What you need to do: Locate the line containing "- Verify configurations" in the data below. Reproduce it and every following line up to the end, exactly as given.

Records supplied:
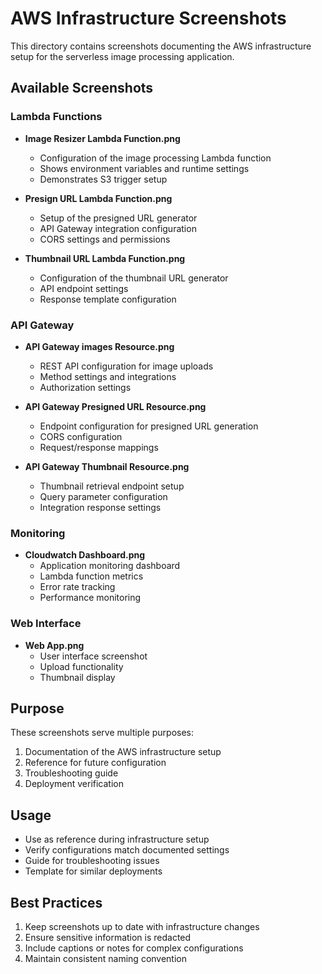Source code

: # AWS Infrastructure Screenshots

This directory contains screenshots documenting the AWS infrastructure setup for the serverless image processing application.

## Available Screenshots

### Lambda Functions
- **Image Resizer Lambda Function.png**
  - Configuration of the image processing Lambda function
  - Shows environment variables and runtime settings
  - Demonstrates S3 trigger setup

- **Presign URL Lambda Function.png**
  - Setup of the presigned URL generator
  - API Gateway integration configuration
  - CORS settings and permissions

- **Thumbnail URL Lambda Function.png**
  - Configuration of the thumbnail URL generator
  - API endpoint settings
  - Response template configuration

### API Gateway
- **API Gateway images Resource.png**
  - REST API configuration for image uploads
  - Method settings and integrations
  - Authorization settings

- **API Gateway Presigned URL Resource.png**
  - Endpoint configuration for presigned URL generation
  - CORS configuration
  - Request/response mappings

- **API Gateway Thumbnail Resource.png**
  - Thumbnail retrieval endpoint setup
  - Query parameter configuration
  - Integration response settings

### Monitoring
- **Cloudwatch Dashboard.png**
  - Application monitoring dashboard
  - Lambda function metrics
  - Error rate tracking
  - Performance monitoring

### Web Interface
- **Web App.png**
  - User interface screenshot
  - Upload functionality
  - Thumbnail display

## Purpose

These screenshots serve multiple purposes:
1. Documentation of the AWS infrastructure setup
2. Reference for future configuration
3. Troubleshooting guide
4. Deployment verification

## Usage

- Use as reference during infrastructure setup
- Verify configurations match documented settings
- Guide for troubleshooting issues
- Template for similar deployments

## Best Practices

1. Keep screenshots up to date with infrastructure changes
2. Ensure sensitive information is redacted
3. Include captions or notes for complex configurations
4. Maintain consistent naming convention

Written response:
- Verify configurations match documented settings
- Guide for troubleshooting issues
- Template for similar deployments

## Best Practices

1. Keep screenshots up to date with infrastructure changes
2. Ensure sensitive information is redacted
3. Include captions or notes for complex configurations
4. Maintain consistent naming convention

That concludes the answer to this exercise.